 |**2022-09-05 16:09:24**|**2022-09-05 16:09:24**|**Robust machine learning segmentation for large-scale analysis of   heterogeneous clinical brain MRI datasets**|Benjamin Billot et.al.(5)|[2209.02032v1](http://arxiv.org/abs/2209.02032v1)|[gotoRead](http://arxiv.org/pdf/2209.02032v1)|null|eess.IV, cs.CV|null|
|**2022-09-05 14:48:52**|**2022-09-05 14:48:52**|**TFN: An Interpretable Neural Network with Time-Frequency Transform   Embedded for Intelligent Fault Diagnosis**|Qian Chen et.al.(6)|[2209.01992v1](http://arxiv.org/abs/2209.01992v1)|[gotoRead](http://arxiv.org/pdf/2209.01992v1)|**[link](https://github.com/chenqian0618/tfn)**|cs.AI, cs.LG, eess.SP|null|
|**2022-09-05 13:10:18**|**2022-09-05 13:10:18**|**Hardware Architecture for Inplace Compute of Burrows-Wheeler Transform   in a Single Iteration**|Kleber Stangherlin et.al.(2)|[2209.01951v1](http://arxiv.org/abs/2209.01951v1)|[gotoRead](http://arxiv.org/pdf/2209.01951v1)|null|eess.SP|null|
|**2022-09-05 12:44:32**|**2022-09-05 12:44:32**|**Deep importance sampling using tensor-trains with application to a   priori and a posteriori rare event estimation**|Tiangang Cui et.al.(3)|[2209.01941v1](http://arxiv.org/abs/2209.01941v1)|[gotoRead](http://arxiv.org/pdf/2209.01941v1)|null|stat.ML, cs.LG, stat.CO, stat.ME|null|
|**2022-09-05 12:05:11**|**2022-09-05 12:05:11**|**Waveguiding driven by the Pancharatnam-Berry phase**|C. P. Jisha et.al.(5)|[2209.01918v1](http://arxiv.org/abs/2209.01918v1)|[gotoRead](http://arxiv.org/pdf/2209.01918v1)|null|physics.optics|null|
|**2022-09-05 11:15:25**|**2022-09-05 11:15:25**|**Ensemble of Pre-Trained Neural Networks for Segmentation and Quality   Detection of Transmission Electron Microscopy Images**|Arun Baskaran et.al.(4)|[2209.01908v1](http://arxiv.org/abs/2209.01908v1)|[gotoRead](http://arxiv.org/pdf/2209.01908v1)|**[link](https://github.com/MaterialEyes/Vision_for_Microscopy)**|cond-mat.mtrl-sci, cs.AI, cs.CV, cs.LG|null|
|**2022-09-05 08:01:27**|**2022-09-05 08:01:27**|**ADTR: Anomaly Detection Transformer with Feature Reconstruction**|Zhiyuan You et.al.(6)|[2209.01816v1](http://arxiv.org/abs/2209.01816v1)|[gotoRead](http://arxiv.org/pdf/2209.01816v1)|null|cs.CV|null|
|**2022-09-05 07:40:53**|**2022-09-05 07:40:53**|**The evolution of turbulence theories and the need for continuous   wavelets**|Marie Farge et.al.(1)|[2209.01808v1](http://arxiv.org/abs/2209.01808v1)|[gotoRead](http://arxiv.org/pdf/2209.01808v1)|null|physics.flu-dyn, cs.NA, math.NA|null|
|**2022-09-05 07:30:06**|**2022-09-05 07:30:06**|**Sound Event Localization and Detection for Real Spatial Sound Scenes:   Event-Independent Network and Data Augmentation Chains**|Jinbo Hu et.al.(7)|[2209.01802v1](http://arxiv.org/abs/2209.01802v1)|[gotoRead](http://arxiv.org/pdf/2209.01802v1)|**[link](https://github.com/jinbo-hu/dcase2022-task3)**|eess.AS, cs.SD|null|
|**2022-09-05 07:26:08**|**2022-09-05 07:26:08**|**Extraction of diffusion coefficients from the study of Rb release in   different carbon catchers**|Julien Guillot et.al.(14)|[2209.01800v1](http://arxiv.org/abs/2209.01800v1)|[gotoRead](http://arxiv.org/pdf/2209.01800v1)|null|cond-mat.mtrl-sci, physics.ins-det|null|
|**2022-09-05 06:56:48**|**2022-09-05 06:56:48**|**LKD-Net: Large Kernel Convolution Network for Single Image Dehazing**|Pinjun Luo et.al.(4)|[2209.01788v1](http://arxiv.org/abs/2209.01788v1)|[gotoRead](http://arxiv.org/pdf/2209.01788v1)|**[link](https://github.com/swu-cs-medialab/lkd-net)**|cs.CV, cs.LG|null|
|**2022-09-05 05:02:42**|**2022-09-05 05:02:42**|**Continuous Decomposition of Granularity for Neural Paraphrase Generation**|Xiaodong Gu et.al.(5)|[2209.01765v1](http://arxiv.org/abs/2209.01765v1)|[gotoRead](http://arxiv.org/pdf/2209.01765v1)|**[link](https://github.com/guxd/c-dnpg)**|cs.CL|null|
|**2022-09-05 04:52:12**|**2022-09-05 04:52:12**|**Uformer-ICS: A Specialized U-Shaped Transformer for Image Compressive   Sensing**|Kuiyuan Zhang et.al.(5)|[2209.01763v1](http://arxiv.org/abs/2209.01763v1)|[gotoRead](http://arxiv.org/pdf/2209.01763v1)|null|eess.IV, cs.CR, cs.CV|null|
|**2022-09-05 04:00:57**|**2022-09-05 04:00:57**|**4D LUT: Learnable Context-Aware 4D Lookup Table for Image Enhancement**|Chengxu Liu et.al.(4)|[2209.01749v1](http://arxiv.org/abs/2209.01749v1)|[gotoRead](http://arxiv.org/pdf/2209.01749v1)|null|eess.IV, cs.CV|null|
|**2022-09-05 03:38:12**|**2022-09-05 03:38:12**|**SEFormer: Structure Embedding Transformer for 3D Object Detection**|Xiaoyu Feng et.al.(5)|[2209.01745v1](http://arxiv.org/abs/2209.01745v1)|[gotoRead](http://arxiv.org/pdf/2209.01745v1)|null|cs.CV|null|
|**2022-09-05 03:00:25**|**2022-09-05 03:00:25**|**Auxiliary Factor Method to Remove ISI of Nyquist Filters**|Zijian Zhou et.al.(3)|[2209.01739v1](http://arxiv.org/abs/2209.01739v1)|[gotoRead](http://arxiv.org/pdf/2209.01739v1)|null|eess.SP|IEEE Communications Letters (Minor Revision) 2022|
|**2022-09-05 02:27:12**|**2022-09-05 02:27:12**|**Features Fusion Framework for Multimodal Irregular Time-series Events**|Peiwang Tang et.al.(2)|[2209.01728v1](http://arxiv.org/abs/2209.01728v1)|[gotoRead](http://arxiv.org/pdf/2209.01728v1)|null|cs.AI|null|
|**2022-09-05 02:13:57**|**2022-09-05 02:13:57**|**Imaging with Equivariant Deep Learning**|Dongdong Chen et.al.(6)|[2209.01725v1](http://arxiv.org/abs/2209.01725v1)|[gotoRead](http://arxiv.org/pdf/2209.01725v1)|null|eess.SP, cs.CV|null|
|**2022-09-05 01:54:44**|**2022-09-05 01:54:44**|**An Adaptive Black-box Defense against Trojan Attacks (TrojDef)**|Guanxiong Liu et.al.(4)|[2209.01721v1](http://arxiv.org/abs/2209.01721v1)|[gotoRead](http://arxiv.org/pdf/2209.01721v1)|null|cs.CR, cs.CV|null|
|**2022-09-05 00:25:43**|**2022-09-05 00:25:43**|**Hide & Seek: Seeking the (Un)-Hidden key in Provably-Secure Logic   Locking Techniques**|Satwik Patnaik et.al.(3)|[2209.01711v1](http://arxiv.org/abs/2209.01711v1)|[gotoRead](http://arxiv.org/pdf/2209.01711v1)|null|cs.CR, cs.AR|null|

### Task objective
Quote the material exactly, leaving nothing out.

### Solution
 |**2022-09-05 16:09:24**|**2022-09-05 16:09:24**|**Robust machine learning segmentation for large-scale analysis of   heterogeneous clinical brain MRI datasets**|Benjamin Billot et.al.(5)|[2209.02032v1](http://arxiv.org/abs/2209.02032v1)|[gotoRead](http://arxiv.org/pdf/2209.02032v1)|null|eess.IV, cs.CV|null|
|**2022-09-05 14:48:52**|**2022-09-05 14:48:52**|**TFN: An Interpretable Neural Network with Time-Frequency Transform   Embedded for Intelligent Fault Diagnosis**|Qian Chen et.al.(6)|[2209.01992v1](http://arxiv.org/abs/2209.01992v1)|[gotoRead](http://arxiv.org/pdf/2209.01992v1)|**[link](https://github.com/chenqian0618/tfn)**|cs.AI, cs.LG, eess.SP|null|
|**2022-09-05 13:10:18**|**2022-09-05 13:10:18**|**Hardware Architecture for Inplace Compute of Burrows-Wheeler Transform   in a Single Iteration**|Kleber Stangherlin et.al.(2)|[2209.01951v1](http://arxiv.org/abs/2209.01951v1)|[gotoRead](http://arxiv.org/pdf/2209.01951v1)|null|eess.SP|null|
|**2022-09-05 12:44:32**|**2022-09-05 12:44:32**|**Deep importance sampling using tensor-trains with application to a   priori and a posteriori rare event estimation**|Tiangang Cui et.al.(3)|[2209.01941v1](http://arxiv.org/abs/2209.01941v1)|[gotoRead](http://arxiv.org/pdf/2209.01941v1)|null|stat.ML, cs.LG, stat.CO, stat.ME|null|
|**2022-09-05 12:05:11**|**2022-09-05 12:05:11**|**Waveguiding driven by the Pancharatnam-Berry phase**|C. P. Jisha et.al.(5)|[2209.01918v1](http://arxiv.org/abs/2209.01918v1)|[gotoRead](http://arxiv.org/pdf/2209.01918v1)|null|physics.optics|null|
|**2022-09-05 11:15:25**|**2022-09-05 11:15:25**|**Ensemble of Pre-Trained Neural Networks for Segmentation and Quality   Detection of Transmission Electron Microscopy Images**|Arun Baskaran et.al.(4)|[2209.01908v1](http://arxiv.org/abs/2209.01908v1)|[gotoRead](http://arxiv.org/pdf/2209.01908v1)|**[link](https://github.com/MaterialEyes/Vision_for_Microscopy)**|cond-mat.mtrl-sci, cs.AI, cs.CV, cs.LG|null|
|**2022-09-05 08:01:27**|**2022-09-05 08:01:27**|**ADTR: Anomaly Detection Transformer with Feature Reconstruction**|Zhiyuan You et.al.(6)|[2209.01816v1](http://arxiv.org/abs/2209.01816v1)|[gotoRead](http://arxiv.org/pdf/2209.01816v1)|null|cs.CV|null|
|**2022-09-05 07:40:53**|**2022-09-05 07:40:53**|**The evolution of turbulence theories and the need for continuous   wavelets**|Marie Farge et.al.(1)|[2209.01808v1](http://arxiv.org/abs/2209.01808v1)|[gotoRead](http://arxiv.org/pdf/2209.01808v1)|null|physics.flu-dyn, cs.NA, math.NA|null|
|**2022-09-05 07:30:06**|**2022-09-05 07:30:06**|**Sound Event Localization and Detection for Real Spatial Sound Scenes:   Event-Independent Network and Data Augmentation Chains**|Jinbo Hu et.al.(7)|[2209.01802v1](http://arxiv.org/abs/2209.01802v1)|[gotoRead](http://arxiv.org/pdf/2209.01802v1)|**[link](https://github.com/jinbo-hu/dcase2022-task3)**|eess.AS, cs.SD|null|
|**2022-09-05 07:26:08**|**2022-09-05 07:26:08**|**Extraction of diffusion coefficients from the study of Rb release in   different carbon catchers**|Julien Guillot et.al.(14)|[2209.01800v1](http://arxiv.org/abs/2209.01800v1)|[gotoRead](http://arxiv.org/pdf/2209.01800v1)|null|cond-mat.mtrl-sci, physics.ins-det|null|
|**2022-09-05 06:56:48**|**2022-09-05 06:56:48**|**LKD-Net: Large Kernel Convolution Network for Single Image Dehazing**|Pinjun Luo et.al.(4)|[2209.01788v1](http://arxiv.org/abs/2209.01788v1)|[gotoRead](http://arxiv.org/pdf/2209.01788v1)|**[link](https://github.com/swu-cs-medialab/lkd-net)**|cs.CV, cs.LG|null|
|**2022-09-05 05:02:42**|**2022-09-05 05:02:42**|**Continuous Decomposition of Granularity for Neural Paraphrase Generation**|Xiaodong Gu et.al.(5)|[2209.01765v1](http://arxiv.org/abs/2209.01765v1)|[gotoRead](http://arxiv.org/pdf/2209.01765v1)|**[link](https://github.com/guxd/c-dnpg)**|cs.CL|null|
|**2022-09-05 04:52:12**|**2022-09-05 04:52:12**|**Uformer-ICS: A Specialized U-Shaped Transformer for Image Compressive   Sensing**|Kuiyuan Zhang et.al.(5)|[2209.01763v1](http://arxiv.org/abs/2209.01763v1)|[gotoRead](http://arxiv.org/pdf/2209.01763v1)|null|eess.IV, cs.CR, cs.CV|null|
|**2022-09-05 04:00:57**|**2022-09-05 04:00:57**|**4D LUT: Learnable Context-Aware 4D Lookup Table for Image Enhancement**|Chengxu Liu et.al.(4)|[2209.01749v1](http://arxiv.org/abs/2209.01749v1)|[gotoRead](http://arxiv.org/pdf/2209.01749v1)|null|eess.IV, cs.CV|null|
|**2022-09-05 03:38:12**|**2022-09-05 03:38:12**|**SEFormer: Structure Embedding Transformer for 3D Object Detection**|Xiaoyu Feng et.al.(5)|[2209.01745v1](http://arxiv.org/abs/2209.01745v1)|[gotoRead](http://arxiv.org/pdf/2209.01745v1)|null|cs.CV|null|
|**2022-09-05 03:00:25**|**2022-09-05 03:00:25**|**Auxiliary Factor Method to Remove ISI of Nyquist Filters**|Zijian Zhou et.al.(3)|[2209.01739v1](http://arxiv.org/abs/2209.01739v1)|[gotoRead](http://arxiv.org/pdf/2209.01739v1)|null|eess.SP|IEEE Communications Letters (Minor Revision) 2022|
|**2022-09-05 02:27:12**|**2022-09-05 02:27:12**|**Features Fusion Framework for Multimodal Irregular Time-series Events**|Peiwang Tang et.al.(2)|[2209.01728v1](http://arxiv.org/abs/2209.01728v1)|[gotoRead](http://arxiv.org/pdf/2209.01728v1)|null|cs.AI|null|
|**2022-09-05 02:13:57**|**2022-09-05 02:13:57**|**Imaging with Equivariant Deep Learning**|Dongdong Chen et.al.(6)|[2209.01725v1](http://arxiv.org/abs/2209.01725v1)|[gotoRead](http://arxiv.org/pdf/2209.01725v1)|null|eess.SP, cs.CV|null|
|**2022-09-05 01:54:44**|**2022-09-05 01:54:44**|**An Adaptive Black-box Defense against Trojan Attacks (TrojDef)**|Guanxiong Liu et.al.(4)|[2209.01721v1](http://arxiv.org/abs/2209.01721v1)|[gotoRead](http://arxiv.org/pdf/2209.01721v1)|null|cs.CR, cs.CV|null|
|**2022-09-05 00:25:43**|**2022-09-05 00:25:43**|**Hide & Seek: Seeking the (Un)-Hidden key in Provably-Secure Logic   Locking Techniques**|Satwik Patnaik et.al.(3)|[2209.01711v1](http://arxiv.org/abs/2209.01711v1)|[gotoRead](http://arxiv.org/pdf/2209.01711v1)|null|cs.CR, cs.AR|null|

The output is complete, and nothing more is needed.